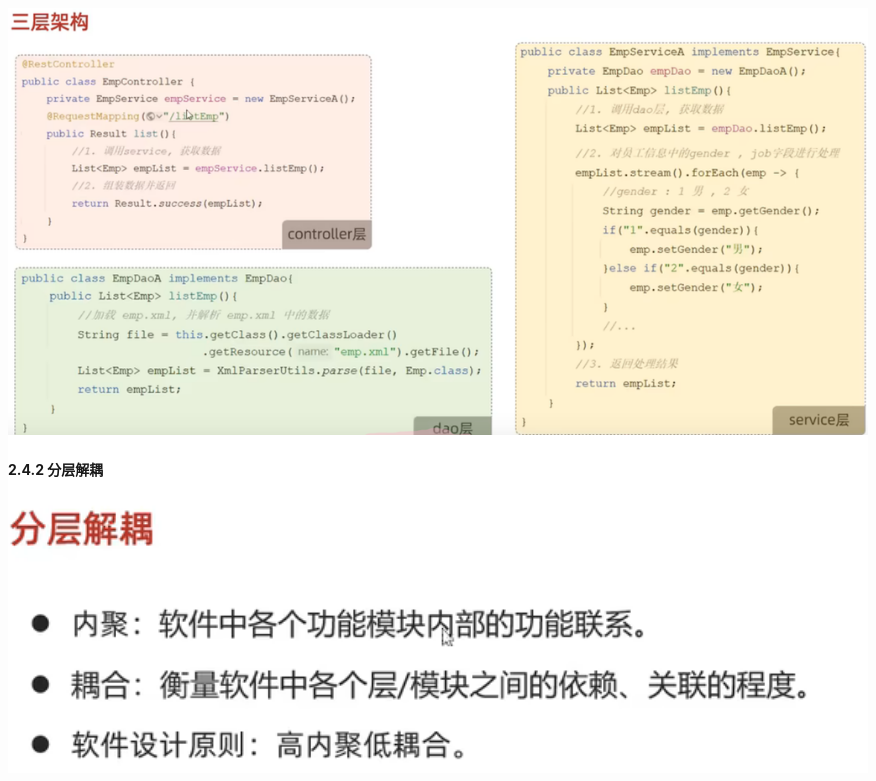 ![image-20250917164433935](img/image-20250917164433935.png)

#### 2.4.2 分层解耦

![image-20250917172932991](img/image-20250917172932991.png)
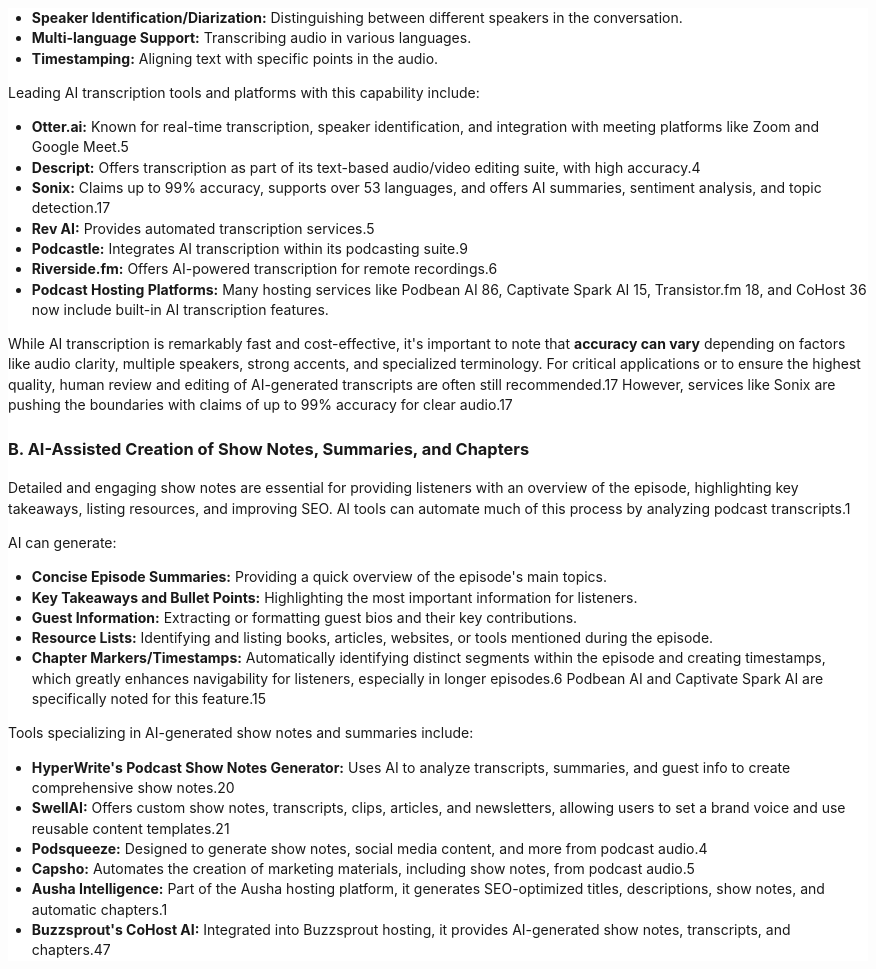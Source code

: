 * **Speaker Identification/Diarization:** Distinguishing between different speakers in the conversation.  
* **Multi-language Support:** Transcribing audio in various languages.  
* **Timestamping:** Aligning text with specific points in the audio.

Leading AI transcription tools and platforms with this capability include:

* **Otter.ai:** Known for real-time transcription, speaker identification, and integration with meeting platforms like Zoom and Google Meet.5  
* **Descript:** Offers transcription as part of its text-based audio/video editing suite, with high accuracy.4  
* **Sonix:** Claims up to 99% accuracy, supports over 53 languages, and offers AI summaries, sentiment analysis, and topic detection.17  
* **Rev AI:** Provides automated transcription services.5  
* **Podcastle:** Integrates AI transcription within its podcasting suite.9  
* **Riverside.fm:** Offers AI-powered transcription for remote recordings.6  
* **Podcast Hosting Platforms:** Many hosting services like Podbean AI 86, Captivate Spark AI 15, Transistor.fm 18, and CoHost 36 now include built-in AI transcription features.

While AI transcription is remarkably fast and cost-effective, it's important to note that **accuracy can vary** depending on factors like audio clarity, multiple speakers, strong accents, and specialized terminology. For critical applications or to ensure the highest quality, human review and editing of AI-generated transcripts are often still recommended.17 However, services like Sonix are pushing the boundaries with claims of up to 99% accuracy for clear audio.17

### **B. AI-Assisted Creation of Show Notes, Summaries, and Chapters**

Detailed and engaging show notes are essential for providing listeners with an overview of the episode, highlighting key takeaways, listing resources, and improving SEO. AI tools can automate much of this process by analyzing podcast transcripts.1

AI can generate:

* **Concise Episode Summaries:** Providing a quick overview of the episode's main topics.  
* **Key Takeaways and Bullet Points:** Highlighting the most important information for listeners.  
* **Guest Information:** Extracting or formatting guest bios and their key contributions.  
* **Resource Lists:** Identifying and listing books, articles, websites, or tools mentioned during the episode.  
* **Chapter Markers/Timestamps:** Automatically identifying distinct segments within the episode and creating timestamps, which greatly enhances navigability for listeners, especially in longer episodes.6 Podbean AI and Captivate Spark AI are specifically noted for this feature.15

Tools specializing in AI-generated show notes and summaries include:

* **HyperWrite's Podcast Show Notes Generator:** Uses AI to analyze transcripts, summaries, and guest info to create comprehensive show notes.20  
* **SwellAI:** Offers custom show notes, transcripts, clips, articles, and newsletters, allowing users to set a brand voice and use reusable content templates.21  
* **Podsqueeze:** Designed to generate show notes, social media content, and more from podcast audio.4  
* **Capsho:** Automates the creation of marketing materials, including show notes, from podcast audio.5  
* **Ausha Intelligence:** Part of the Ausha hosting platform, it generates SEO-optimized titles, descriptions, show notes, and automatic chapters.1  
* **Buzzsprout's CoHost AI:** Integrated into Buzzsprout hosting, it provides AI-generated show notes, transcripts, and chapters.47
################
* _TASK ITEM_
Reproduce, word for word and in full, only the lines above that start at the line with "Detailed and engaging" and run through the line with "their key contributions.", both ends included.

* _EXERCISE ANSWER_
Detailed and engaging show notes are essential for providing listeners with an overview of the episode, highlighting key takeaways, listing resources, and improving SEO. AI tools can automate much of this process by analyzing podcast transcripts.1

AI can generate:

* **Concise Episode Summaries:** Providing a quick overview of the episode's main topics.  
* **Key Takeaways and Bullet Points:** Highlighting the most important information for listeners.  
* **Guest Information:** Extracting or formatting guest bios and their key contributions.  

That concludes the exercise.